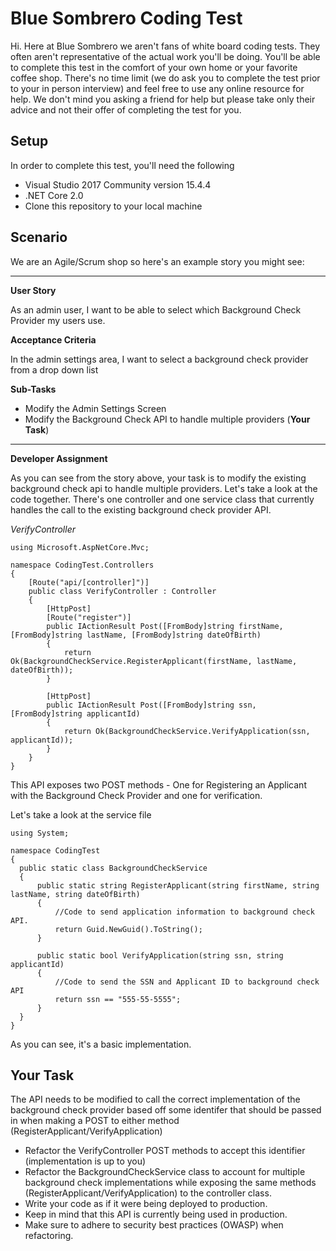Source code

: # Blue Sombrero Coding Test

Hi. Here at Blue Sombrero we aren't fans of white board coding tests. They often aren't representative of the actual work you'll be doing. You'll be able to complete this test in the comfort of your own home or your favorite coffee shop. There's no time limit (we do ask you to complete the test prior to your in person interview) and feel free to use any online resource for help. We don't mind you asking a friend for help but please take only their advice and not their offer of completing the test for you.

## Setup

In order to complete this test, you'll need the following
* Visual Studio 2017 Community version 15.4.4 
* .NET Core 2.0
* Clone this repository to your local machine

## Scenario

We are an Agile/Scrum shop so here's an example story you might see:

----------------------------------------------------------------

**User Story**

As an admin user, I want to be able to select which Background Check Provider my users use. 

**Acceptance Criteria**

In the admin settings area, I want to select a background check provider from a drop down list

**Sub-Tasks**
* Modify the Admin Settings Screen
* Modify the Background Check API to handle multiple providers (**Your Task**)

-----------------------------------------------------------------

**Developer Assignment**

As you can see from the story above, your task is to modify the existing background check api to handle multiple providers. Let's take a look at the code together. There's one controller and one service class that currently handles the call to the existing background check provider API.

*VerifyController*

```
using Microsoft.AspNetCore.Mvc;

namespace CodingTest.Controllers
{
    [Route("api/[controller]")]
    public class VerifyController : Controller
    {
        [HttpPost]
        [Route("register")]
        public IActionResult Post([FromBody]string firstName, [FromBody]string lastName, [FromBody]string dateOfBirth)
        {
            return Ok(BackgroundCheckService.RegisterApplicant(firstName, lastName, dateOfBirth));
        }

        [HttpPost]
        public IActionResult Post([FromBody]string ssn, [FromBody]string applicantId)
        {
            return Ok(BackgroundCheckService.VerifyApplication(ssn, applicantId));
        }
    }
}
```
  
  
  This API exposes two POST methods - One for Registering an Applicant with the Background Check Provider and one for verification.
  
  Let's take a look at the service file
  
  ```
  using System;

namespace CodingTest
{
    public static class BackgroundCheckService
    {
        public static string RegisterApplicant(string firstName, string lastName, string dateOfBirth)
        {
            //Code to send application information to background check API.
            return Guid.NewGuid().ToString();
        }

        public static bool VerifyApplication(string ssn, string applicantId)
        {
            //Code to send the SSN and Applicant ID to background check API
            return ssn == "555-55-5555";
        }
    }
}

  ```
  
  As you can see, it's a basic implementation. 
  
  ## Your Task
  
  The API needs to be modified to call the correct implementation of the background check provider based off some identifer that should be passed in when making a POST to either method (RegisterApplicant/VerifyApplication)
  
  * Refactor the VerifyController POST methods to accept this identifier (implementation is up to you)
  * Refactor the BackgroundCheckService class to account for multiple background check implementations while exposing the same methods (RegisterApplicant/VerifyApplication) to the controller class.
  * Write your code as if it were being deployed to production.
  * Keep in mind that this API is currently being used in production.
  * Make sure to adhere to security best practices (OWASP) when refactoring.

○ ○ ○ ○

• **Assignment**: Above are the entries; copy out every line among them that contains the word "dateOfBirth".

• **Task solution**:
        public IActionResult Post([FromBody]string firstName, [FromBody]string lastName, [FromBody]string dateOfBirth)
            return Ok(BackgroundCheckService.RegisterApplicant(firstName, lastName, dateOfBirth));
        public static string RegisterApplicant(string firstName, string lastName, string dateOfBirth)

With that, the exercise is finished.